Suddenly she understood Señora Navarre’s look of pity. Imelda needed no more punishment. She would live alone with her ghosts and her altar, struggling to make amends, knowing it would never be enough. The police could do nothing worse to her than that. Señora Navarre understood, as only a mother could.

A pilot fish jumped from the water—a silver spark like a camera flash. Imelda watched for it again, but the waves churned gray and empty. She would have to settle for that single splash—a tiny sign that the sea might come back to life.

45

I had some idea how the Taino Indians must’ve felt when Columbus and his men rowed ashore.

The three Coast Guard guys were only the beginning.

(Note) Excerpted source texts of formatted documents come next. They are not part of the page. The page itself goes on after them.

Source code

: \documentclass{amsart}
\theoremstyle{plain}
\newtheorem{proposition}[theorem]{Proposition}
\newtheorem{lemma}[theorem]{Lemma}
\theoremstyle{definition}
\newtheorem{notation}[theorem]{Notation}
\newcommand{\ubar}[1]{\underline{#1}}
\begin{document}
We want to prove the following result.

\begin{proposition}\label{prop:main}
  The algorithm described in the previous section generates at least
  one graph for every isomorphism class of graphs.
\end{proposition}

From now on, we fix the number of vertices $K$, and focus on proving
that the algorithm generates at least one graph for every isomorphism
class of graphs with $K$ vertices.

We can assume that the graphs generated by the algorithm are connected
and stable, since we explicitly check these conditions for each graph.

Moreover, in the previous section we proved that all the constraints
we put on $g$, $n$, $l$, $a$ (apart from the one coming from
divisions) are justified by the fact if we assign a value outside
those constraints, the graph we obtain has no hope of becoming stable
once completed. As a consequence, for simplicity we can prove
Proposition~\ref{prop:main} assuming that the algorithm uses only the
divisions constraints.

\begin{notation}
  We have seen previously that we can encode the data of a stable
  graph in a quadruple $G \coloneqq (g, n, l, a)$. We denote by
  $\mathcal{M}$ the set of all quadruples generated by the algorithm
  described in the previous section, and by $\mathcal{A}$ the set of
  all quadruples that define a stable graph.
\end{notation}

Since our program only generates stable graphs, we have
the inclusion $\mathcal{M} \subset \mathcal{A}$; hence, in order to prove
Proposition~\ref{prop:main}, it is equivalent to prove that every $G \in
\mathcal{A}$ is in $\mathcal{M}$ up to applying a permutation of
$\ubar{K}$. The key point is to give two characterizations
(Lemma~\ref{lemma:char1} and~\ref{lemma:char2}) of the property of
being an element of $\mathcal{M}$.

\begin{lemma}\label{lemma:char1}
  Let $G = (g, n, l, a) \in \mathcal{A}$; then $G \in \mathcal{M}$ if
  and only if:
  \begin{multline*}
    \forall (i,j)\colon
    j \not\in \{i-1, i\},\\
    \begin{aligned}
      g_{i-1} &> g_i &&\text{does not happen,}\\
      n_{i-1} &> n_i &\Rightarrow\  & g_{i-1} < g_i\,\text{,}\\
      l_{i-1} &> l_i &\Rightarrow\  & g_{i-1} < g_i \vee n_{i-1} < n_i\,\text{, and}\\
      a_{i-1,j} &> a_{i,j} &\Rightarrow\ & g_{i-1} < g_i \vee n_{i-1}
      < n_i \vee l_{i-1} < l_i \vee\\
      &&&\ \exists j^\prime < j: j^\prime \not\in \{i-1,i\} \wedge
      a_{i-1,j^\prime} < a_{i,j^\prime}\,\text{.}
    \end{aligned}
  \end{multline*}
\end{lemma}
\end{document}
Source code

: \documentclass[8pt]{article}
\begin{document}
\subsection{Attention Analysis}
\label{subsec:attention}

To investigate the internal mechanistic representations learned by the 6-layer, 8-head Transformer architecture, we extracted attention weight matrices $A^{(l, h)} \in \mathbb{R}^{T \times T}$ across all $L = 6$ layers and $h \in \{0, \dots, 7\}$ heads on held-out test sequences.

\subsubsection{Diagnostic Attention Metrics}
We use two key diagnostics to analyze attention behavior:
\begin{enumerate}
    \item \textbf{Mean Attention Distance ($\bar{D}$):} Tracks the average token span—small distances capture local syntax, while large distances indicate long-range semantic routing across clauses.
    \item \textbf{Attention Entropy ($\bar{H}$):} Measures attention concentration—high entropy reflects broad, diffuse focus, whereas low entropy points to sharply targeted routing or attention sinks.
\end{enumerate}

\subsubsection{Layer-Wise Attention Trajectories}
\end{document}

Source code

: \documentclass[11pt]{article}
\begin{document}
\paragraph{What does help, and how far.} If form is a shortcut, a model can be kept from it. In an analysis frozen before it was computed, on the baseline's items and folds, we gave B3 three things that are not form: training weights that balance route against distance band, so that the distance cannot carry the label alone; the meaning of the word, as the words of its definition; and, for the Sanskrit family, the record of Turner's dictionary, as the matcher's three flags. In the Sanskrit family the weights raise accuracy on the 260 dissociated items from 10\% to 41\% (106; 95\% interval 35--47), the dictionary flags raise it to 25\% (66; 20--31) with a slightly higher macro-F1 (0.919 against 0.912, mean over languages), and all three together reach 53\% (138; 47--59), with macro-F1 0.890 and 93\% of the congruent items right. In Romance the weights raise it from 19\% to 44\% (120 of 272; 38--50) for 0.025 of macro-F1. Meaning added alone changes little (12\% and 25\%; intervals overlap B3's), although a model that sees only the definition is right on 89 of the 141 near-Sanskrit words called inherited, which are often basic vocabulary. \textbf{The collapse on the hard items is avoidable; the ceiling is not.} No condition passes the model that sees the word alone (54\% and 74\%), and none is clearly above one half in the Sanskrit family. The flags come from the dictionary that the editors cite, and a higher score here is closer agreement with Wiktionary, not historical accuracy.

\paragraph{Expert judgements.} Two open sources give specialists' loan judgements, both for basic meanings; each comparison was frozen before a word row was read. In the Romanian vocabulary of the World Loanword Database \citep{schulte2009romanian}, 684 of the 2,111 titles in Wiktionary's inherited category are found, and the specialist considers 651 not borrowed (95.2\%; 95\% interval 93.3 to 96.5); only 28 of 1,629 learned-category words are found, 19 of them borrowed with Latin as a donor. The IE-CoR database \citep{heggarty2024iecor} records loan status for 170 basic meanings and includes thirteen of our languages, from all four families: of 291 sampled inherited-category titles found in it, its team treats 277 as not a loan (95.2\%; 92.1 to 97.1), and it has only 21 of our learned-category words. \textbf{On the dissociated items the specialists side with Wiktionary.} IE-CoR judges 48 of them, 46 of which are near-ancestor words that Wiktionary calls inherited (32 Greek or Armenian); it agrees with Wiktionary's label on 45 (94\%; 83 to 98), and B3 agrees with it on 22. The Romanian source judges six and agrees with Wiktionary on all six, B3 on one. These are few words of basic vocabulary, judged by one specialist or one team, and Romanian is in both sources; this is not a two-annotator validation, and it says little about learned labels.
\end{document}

An ambulance boat arrived next, followed by the Aransas Sheriff’s Department, followed by the ferry filled with FBI agents and marshals and FEMA personnel. By the afternoon, the island was overrun by strangers. White tents were set up on the beach. Forensics teams combed the wreckage of the hotel. Three bodies were found, photographed, bagged and removed.

Jose and Imelda were separated from the rest of us, led away somewhere. I never saw them leave the island.

I had a series of interviews, most of which I would not remember later. Maia was checked out by a doctor. Some interviews we had to do separately. Some we got to do together. I ate a doughnut and drank a cup of tepid orange juice. Later on, a homicide detective from Corpus Christi gave me a chicken sandwich. He told me something that had happened to him once at a barbecue for Peter Brazos. I don’t remember the story, or why he felt he needed to confide in me.

It’s strange how that happens. Being a witness, a victim, a participant in some terrible event seems to give you some of the qualities of a priest confessor. Instead of people comforting you, people look to you for comfort and understanding, as if you, by virtue of your trials, have gained some insight the rest of the world sorely needs. A capacity to endure.

Or maybe the guy just had a poor sense of social etiquette. I wasn’t in much frame of mind to judge.

A medic who didn’t know better told me all the gossip.

Jose had given a full confession to the police. He’d claimed responsibility for the murders of Jesse Longoria and Chris Stowall. He had cleared his wife of any knowledge or guilt. Imelda, I suspected, would go free. That was the only condition Jose demanded in exchange for telling the FBI all about his employers during the time he worked assassinations. Strangely, Imelda’s dream of relocation under a new name would most likely become a reality. She and Jose would disappear. But they would not be together. Jose would be in prison somewhere. And Imelda…I didn’t know where she would go. She would be swept out of our lives and gone.

Benjamin Lindy had collapsed shortly after hearing about Jose’s confession. The medic told me Lindy was suffering from exhaustion, emotional fatigue. The smallest shock can be a big thing when you’re eighty years old, and the past twenty-four hours on Rebel Island had been more than a small shock.

I’d given a statement about Lindy shooting Alex Huff, but I doubted it would make much difference. The crisis had already broken Lindy. He’d killed the wrong man. Now he would have to watch as the right man slipped out of his grasp, the very thing he’d tried so desperately to avoid. God had done a much better job punishing Benjamin Lindy for his deeds than the courts could ever do.